— EXERCISE OBJECTIVE —
Filter the entries and keep only the lines where the string "surname" appears.

-*-*-

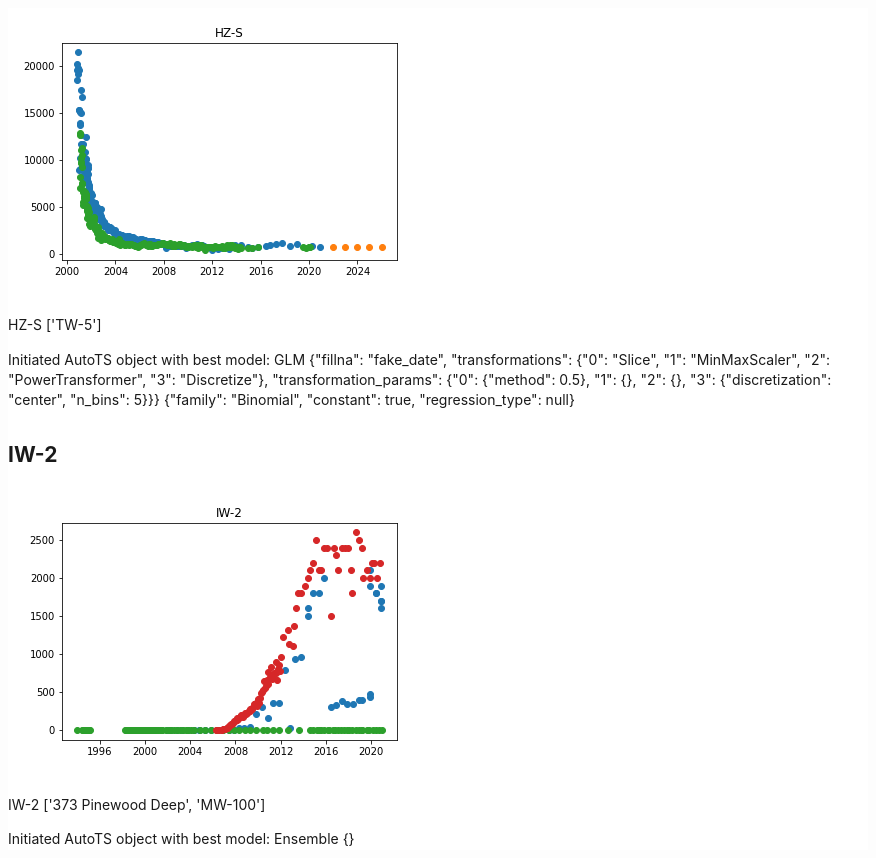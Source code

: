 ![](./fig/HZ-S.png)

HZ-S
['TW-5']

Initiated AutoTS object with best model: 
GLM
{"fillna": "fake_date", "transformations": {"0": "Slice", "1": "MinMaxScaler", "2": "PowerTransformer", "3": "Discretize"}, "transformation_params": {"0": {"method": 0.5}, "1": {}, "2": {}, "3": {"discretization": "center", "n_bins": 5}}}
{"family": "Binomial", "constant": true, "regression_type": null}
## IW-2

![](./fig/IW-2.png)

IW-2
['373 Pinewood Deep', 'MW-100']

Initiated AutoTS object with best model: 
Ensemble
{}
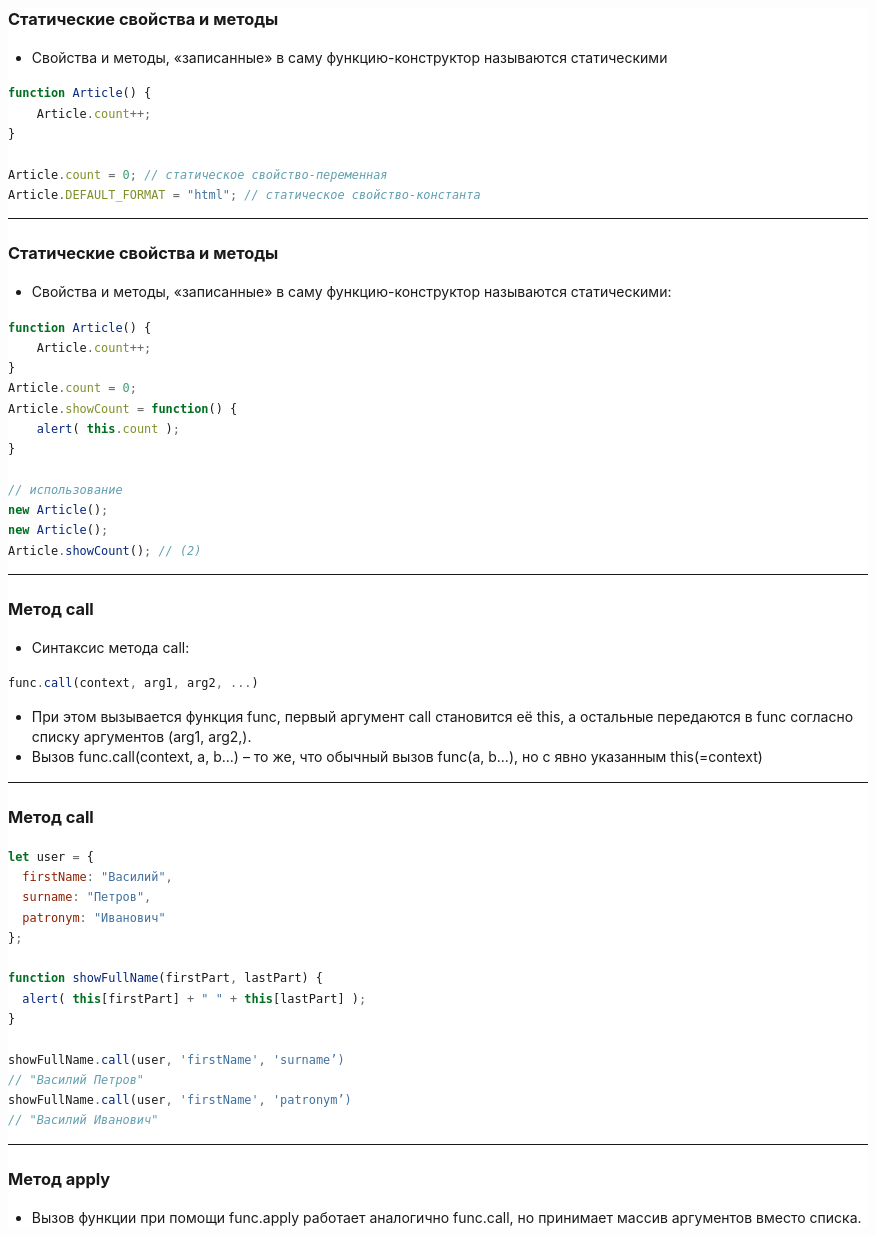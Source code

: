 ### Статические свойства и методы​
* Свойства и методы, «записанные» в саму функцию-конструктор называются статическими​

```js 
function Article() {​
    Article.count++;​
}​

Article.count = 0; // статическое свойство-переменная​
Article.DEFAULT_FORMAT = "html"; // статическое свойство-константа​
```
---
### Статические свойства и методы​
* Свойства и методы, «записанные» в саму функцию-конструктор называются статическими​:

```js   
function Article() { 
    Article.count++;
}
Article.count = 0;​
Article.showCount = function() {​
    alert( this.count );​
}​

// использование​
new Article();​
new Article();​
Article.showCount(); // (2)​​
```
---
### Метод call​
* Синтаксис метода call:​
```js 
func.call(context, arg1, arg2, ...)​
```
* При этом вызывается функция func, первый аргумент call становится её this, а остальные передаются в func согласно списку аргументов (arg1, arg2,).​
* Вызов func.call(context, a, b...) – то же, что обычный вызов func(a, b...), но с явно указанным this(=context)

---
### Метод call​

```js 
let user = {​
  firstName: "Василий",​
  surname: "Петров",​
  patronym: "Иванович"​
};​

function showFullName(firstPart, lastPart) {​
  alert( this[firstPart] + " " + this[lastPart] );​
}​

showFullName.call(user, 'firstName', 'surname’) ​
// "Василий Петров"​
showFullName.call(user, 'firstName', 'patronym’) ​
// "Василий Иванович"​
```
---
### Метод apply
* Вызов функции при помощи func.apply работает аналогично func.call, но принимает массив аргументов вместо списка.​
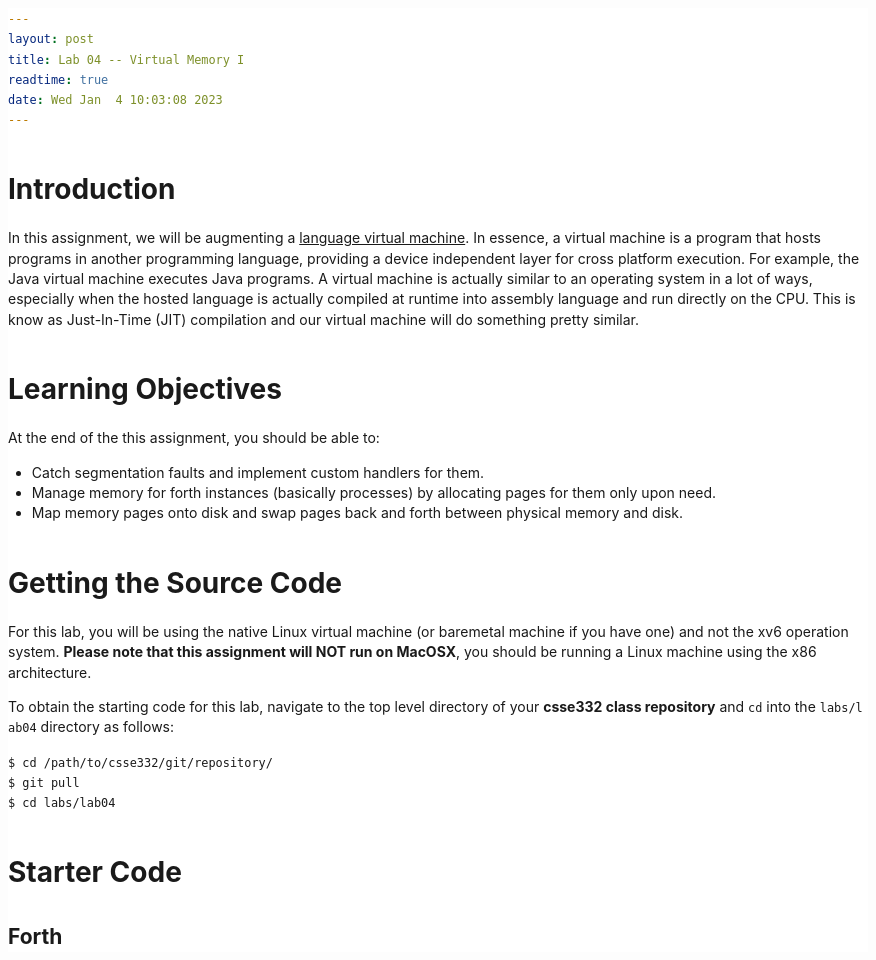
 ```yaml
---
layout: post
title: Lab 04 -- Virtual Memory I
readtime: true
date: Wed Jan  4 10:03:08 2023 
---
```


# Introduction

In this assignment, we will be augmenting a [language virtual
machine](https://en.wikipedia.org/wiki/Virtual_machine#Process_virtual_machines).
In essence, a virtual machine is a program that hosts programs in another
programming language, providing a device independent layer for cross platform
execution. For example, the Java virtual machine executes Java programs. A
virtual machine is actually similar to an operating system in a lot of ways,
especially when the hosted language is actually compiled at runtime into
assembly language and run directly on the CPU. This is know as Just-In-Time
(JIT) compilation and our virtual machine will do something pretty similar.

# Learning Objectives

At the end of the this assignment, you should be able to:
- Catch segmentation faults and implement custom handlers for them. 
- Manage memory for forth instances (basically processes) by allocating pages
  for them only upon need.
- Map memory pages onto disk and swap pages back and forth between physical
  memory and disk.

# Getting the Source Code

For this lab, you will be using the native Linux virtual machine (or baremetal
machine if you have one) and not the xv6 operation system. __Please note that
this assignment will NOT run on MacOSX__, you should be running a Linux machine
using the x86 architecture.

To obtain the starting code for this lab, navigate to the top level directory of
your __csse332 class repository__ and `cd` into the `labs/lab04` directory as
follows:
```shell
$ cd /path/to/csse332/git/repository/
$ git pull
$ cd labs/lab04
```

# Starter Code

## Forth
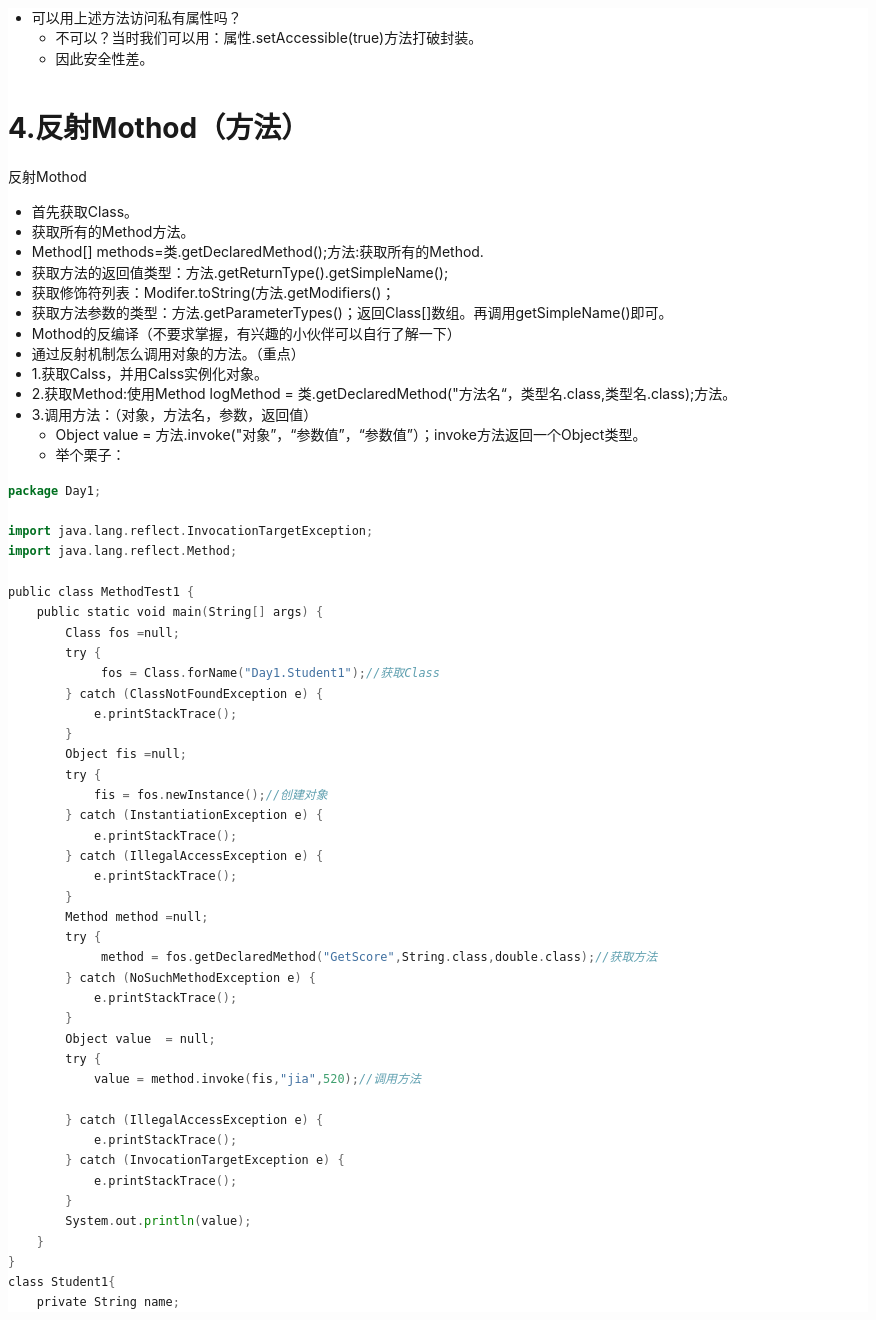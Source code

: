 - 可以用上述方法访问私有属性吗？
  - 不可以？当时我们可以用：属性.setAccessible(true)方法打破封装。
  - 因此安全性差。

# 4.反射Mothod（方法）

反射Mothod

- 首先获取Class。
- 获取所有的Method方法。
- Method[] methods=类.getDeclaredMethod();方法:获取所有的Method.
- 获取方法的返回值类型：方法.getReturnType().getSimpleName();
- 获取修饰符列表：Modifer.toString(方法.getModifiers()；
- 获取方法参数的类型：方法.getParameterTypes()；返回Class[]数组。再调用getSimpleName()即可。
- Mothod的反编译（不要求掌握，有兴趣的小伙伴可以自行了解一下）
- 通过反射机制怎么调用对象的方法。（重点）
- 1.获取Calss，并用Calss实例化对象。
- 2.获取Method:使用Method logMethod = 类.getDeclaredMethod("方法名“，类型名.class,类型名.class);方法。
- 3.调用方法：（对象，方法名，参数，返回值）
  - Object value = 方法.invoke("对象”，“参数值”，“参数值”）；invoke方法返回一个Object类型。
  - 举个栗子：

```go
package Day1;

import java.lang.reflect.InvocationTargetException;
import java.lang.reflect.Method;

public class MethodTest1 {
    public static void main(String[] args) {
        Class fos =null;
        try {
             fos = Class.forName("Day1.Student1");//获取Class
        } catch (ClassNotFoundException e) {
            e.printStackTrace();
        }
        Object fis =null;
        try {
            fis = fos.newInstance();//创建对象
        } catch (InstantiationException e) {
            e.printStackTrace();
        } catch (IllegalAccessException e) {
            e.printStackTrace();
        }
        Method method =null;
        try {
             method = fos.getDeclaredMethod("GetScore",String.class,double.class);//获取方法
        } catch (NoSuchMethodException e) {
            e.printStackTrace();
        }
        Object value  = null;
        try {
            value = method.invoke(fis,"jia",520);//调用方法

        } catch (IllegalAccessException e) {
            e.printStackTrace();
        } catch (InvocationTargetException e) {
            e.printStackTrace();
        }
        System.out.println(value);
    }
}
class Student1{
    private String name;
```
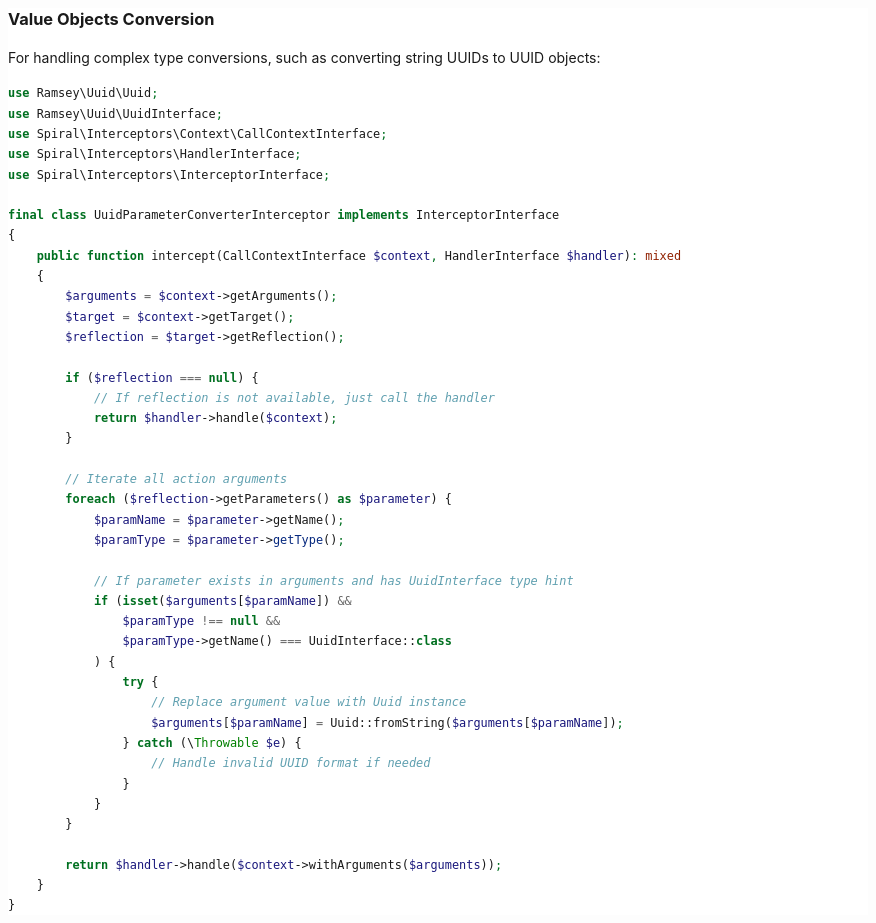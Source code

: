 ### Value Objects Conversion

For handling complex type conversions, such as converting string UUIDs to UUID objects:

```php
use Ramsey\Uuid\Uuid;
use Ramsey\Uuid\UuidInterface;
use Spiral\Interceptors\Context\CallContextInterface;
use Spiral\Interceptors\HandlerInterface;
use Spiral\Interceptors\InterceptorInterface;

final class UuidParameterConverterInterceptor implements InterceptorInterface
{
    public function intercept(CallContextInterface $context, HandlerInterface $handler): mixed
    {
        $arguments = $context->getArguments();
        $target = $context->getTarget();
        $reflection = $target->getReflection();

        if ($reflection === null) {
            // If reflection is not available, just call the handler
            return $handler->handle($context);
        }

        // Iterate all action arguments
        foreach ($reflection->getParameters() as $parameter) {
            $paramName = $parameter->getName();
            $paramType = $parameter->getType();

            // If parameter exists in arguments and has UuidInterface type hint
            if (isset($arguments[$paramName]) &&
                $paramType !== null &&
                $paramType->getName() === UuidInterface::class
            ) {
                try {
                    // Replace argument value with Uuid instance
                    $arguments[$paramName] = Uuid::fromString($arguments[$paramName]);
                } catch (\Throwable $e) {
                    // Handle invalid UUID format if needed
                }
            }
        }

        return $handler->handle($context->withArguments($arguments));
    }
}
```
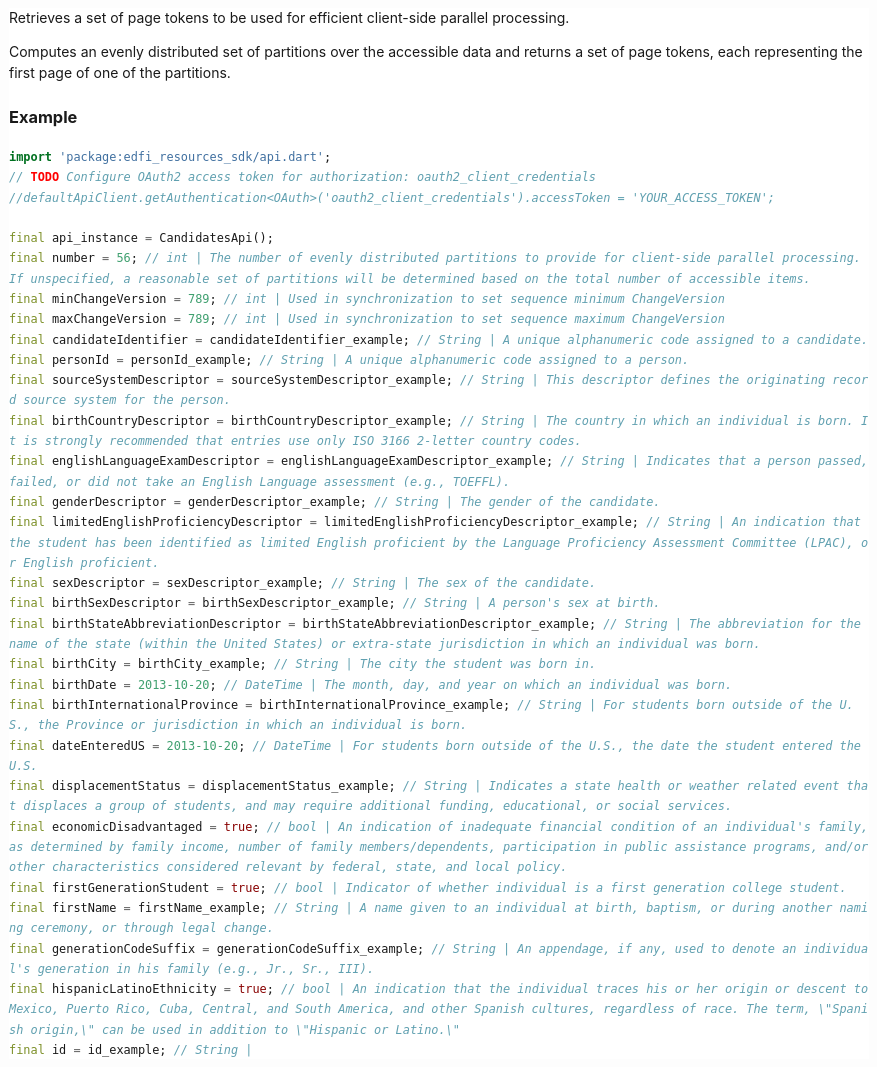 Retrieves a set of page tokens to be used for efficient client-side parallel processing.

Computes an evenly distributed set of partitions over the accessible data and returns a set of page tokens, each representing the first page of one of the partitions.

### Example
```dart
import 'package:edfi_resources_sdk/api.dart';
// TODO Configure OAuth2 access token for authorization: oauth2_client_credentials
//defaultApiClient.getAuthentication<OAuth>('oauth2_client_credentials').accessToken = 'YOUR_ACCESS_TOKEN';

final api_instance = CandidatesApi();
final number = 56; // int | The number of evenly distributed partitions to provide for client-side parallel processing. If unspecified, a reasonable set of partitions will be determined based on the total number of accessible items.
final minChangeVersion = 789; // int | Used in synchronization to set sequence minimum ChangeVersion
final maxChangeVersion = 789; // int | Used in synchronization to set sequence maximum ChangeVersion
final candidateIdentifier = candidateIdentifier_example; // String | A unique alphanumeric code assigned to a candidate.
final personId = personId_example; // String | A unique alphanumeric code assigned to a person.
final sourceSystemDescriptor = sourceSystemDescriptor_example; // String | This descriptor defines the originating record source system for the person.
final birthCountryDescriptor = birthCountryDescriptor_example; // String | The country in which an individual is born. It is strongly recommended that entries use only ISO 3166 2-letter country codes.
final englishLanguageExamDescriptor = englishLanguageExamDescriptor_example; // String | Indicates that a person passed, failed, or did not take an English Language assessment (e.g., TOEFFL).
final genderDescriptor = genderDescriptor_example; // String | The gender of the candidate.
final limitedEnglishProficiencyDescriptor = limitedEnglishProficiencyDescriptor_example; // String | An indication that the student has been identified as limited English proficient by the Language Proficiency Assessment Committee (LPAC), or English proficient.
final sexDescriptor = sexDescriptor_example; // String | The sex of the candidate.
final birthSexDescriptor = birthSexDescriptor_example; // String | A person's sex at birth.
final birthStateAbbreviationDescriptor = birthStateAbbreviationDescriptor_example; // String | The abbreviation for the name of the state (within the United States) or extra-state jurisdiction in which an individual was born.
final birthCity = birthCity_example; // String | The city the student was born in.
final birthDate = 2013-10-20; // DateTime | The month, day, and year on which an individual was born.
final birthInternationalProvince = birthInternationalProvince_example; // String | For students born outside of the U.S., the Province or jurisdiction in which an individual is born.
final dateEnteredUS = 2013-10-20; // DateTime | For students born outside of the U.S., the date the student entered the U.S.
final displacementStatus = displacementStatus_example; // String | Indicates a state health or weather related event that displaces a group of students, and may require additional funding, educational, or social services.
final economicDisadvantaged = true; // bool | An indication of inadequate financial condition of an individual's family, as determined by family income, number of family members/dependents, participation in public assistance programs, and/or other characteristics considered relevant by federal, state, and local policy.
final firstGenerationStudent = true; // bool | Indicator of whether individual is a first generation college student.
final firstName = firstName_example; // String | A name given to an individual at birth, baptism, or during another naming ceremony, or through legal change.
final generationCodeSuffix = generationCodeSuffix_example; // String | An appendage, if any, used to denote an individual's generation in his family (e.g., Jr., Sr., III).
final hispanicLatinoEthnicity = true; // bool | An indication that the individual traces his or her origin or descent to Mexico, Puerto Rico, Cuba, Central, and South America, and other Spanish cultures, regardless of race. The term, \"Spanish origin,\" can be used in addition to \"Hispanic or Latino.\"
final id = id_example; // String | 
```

-*-*-

— ANSWER BELOW —
  surname: "Петров",​
showFullName.call(user, 'firstName', 'surname’) ​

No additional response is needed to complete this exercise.